What lines below contain the word "bool"? Please pull each one out.

◇ ◇ ◇ ◇

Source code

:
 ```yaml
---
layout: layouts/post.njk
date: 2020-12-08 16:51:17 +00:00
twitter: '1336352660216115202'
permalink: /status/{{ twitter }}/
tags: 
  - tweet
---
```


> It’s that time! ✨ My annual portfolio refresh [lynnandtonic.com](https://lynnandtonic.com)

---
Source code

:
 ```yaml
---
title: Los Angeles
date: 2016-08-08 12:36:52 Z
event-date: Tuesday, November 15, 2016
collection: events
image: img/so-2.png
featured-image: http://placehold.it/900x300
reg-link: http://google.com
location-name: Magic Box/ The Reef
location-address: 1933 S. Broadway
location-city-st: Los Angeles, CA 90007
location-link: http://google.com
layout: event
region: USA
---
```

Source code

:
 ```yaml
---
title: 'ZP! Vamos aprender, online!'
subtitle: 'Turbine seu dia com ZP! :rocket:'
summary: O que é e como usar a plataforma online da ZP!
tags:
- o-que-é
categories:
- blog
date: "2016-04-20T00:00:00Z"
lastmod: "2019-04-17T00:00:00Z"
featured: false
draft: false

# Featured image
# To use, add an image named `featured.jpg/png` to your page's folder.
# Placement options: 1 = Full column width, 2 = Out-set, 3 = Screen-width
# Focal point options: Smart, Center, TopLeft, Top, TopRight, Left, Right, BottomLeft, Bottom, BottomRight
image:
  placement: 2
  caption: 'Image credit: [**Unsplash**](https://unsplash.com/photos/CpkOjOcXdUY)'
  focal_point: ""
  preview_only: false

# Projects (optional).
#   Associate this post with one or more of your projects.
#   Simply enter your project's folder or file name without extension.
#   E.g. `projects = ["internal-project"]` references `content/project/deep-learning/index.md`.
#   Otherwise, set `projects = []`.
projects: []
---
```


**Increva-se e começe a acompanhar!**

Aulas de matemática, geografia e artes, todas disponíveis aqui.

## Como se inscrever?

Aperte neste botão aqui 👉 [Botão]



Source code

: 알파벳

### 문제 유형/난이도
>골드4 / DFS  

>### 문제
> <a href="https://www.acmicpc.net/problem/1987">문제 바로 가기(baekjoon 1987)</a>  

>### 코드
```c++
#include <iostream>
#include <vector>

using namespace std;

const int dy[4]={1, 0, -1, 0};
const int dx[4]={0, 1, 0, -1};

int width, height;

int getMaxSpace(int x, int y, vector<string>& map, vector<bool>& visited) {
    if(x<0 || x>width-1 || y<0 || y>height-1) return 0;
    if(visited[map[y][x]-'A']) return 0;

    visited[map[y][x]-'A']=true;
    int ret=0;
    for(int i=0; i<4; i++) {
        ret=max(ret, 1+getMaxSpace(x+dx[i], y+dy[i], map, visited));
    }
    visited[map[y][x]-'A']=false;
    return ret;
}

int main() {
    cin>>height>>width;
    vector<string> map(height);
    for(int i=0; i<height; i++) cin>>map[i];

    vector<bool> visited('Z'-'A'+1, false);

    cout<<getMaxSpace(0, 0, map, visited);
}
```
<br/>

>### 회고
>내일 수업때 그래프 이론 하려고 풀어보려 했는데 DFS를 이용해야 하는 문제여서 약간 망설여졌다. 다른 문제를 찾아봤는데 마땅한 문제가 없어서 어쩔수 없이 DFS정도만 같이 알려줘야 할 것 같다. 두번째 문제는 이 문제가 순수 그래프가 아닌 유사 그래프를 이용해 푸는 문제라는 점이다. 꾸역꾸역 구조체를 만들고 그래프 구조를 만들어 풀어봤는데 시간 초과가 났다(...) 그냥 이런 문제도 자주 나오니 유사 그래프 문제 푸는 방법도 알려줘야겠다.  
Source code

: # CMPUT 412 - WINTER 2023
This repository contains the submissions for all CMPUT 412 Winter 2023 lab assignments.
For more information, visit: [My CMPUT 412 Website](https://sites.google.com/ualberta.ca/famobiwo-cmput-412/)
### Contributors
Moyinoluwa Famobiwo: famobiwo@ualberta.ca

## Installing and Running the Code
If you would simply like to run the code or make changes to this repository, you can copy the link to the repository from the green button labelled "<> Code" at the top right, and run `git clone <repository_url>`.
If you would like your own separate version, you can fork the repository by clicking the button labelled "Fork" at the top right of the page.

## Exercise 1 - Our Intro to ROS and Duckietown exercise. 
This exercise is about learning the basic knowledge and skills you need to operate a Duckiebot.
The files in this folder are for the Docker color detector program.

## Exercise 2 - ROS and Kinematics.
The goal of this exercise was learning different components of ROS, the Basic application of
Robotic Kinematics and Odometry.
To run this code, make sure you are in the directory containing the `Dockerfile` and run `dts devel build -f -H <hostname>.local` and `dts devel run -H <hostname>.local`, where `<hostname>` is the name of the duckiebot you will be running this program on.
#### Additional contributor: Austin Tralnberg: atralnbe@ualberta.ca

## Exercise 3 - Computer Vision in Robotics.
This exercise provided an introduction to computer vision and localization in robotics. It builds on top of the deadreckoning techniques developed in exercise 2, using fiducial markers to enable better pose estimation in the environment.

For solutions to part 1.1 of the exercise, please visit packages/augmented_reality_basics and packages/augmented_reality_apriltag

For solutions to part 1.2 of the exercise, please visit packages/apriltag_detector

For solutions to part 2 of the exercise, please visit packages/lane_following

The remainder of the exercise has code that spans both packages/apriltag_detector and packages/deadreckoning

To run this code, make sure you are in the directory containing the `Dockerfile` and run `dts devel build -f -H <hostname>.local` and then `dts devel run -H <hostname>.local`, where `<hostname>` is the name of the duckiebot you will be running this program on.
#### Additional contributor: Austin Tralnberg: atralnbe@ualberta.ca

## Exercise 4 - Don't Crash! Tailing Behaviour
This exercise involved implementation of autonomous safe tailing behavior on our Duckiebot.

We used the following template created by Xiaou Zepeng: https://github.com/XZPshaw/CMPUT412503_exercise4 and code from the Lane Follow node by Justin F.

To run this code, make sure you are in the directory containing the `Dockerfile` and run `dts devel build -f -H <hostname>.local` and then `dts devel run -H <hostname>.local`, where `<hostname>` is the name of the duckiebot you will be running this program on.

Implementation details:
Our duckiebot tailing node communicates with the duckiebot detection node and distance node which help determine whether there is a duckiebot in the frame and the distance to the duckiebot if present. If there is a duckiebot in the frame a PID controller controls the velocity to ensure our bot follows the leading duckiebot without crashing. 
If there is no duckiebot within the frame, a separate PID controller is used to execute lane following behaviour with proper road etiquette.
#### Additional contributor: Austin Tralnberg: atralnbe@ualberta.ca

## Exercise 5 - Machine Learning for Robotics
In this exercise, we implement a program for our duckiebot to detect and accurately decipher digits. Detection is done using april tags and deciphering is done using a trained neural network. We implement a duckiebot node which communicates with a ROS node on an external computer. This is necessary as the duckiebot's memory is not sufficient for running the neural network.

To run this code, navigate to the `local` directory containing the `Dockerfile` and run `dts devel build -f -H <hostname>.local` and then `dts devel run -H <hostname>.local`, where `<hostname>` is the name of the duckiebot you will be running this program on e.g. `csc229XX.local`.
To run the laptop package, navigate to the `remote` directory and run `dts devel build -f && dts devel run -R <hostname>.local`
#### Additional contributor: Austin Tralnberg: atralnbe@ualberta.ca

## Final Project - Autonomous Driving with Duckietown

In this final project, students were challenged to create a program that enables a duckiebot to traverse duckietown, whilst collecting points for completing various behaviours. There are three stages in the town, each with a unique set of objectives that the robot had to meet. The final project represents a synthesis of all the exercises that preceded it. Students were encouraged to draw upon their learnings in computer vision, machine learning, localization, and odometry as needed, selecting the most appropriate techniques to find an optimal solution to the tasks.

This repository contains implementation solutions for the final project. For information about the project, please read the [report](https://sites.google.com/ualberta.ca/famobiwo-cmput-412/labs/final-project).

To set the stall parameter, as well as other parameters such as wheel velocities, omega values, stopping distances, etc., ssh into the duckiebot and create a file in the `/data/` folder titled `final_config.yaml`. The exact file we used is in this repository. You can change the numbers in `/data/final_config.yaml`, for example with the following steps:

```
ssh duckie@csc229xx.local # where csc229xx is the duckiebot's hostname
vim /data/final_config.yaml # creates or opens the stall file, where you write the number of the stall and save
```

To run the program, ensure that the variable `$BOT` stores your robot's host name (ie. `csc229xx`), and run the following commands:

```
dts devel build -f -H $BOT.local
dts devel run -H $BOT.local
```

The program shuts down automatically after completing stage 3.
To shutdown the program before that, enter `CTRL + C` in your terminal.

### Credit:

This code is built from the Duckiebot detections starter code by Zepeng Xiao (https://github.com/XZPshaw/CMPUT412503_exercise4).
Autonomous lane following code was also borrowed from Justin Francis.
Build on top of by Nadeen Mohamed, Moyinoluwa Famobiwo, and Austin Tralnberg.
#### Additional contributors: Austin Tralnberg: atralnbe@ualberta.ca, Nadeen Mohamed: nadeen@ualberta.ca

◇ ◇ ◇ ◇

(REPLY)
int getMaxSpace(int x, int y, vector<string>& map, vector<bool>& visited) {
    vector<bool> visited('Z'-'A'+1, false);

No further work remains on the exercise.